» WHAT YOU NEED TO DO
The answer must be one number: how many lines in the records below contain the string "blog".
+++ DATA RECORDS
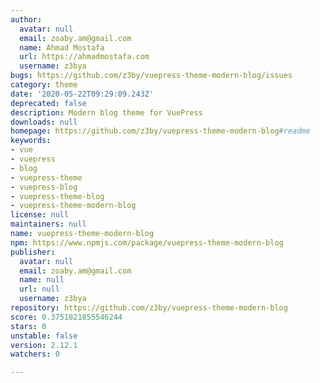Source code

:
 ```yaml
---
author:
  avatar: null
  email: zoaby.am@gmail.com
  name: Ahmad Mostafa
  url: https://ahmadmostafa.com
  username: z3bya
bugs: https://github.com/z3by/vuepress-theme-modern-blog/issues
category: theme
date: '2020-05-22T09:29:09.243Z'
deprecated: false
description: Modern blog theme for VuePress
downloads: null
homepage: https://github.com/z3by/vuepress-theme-modern-blog#readme
keywords:
- vue
- vuepress
- blog
- vuepress-theme
- vuepress-blog
- vuepress-theme-blog
- vuepress-theme-modern-blog
license: null
maintainers: null
name: vuepress-theme-modern-blog
npm: https://www.npmjs.com/package/vuepress-theme-modern-blog
publisher:
  avatar: null
  email: zoaby.am@gmail.com
  name: null
  url: null
  username: z3bya
repository: https://github.com/z3by/vuepress-theme-modern-blog
score: 0.3751821855546244
stars: 0
unstable: false
version: 2.12.1
watchers: 0

---
```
++++++
» OUTPUT OF THE TASK
10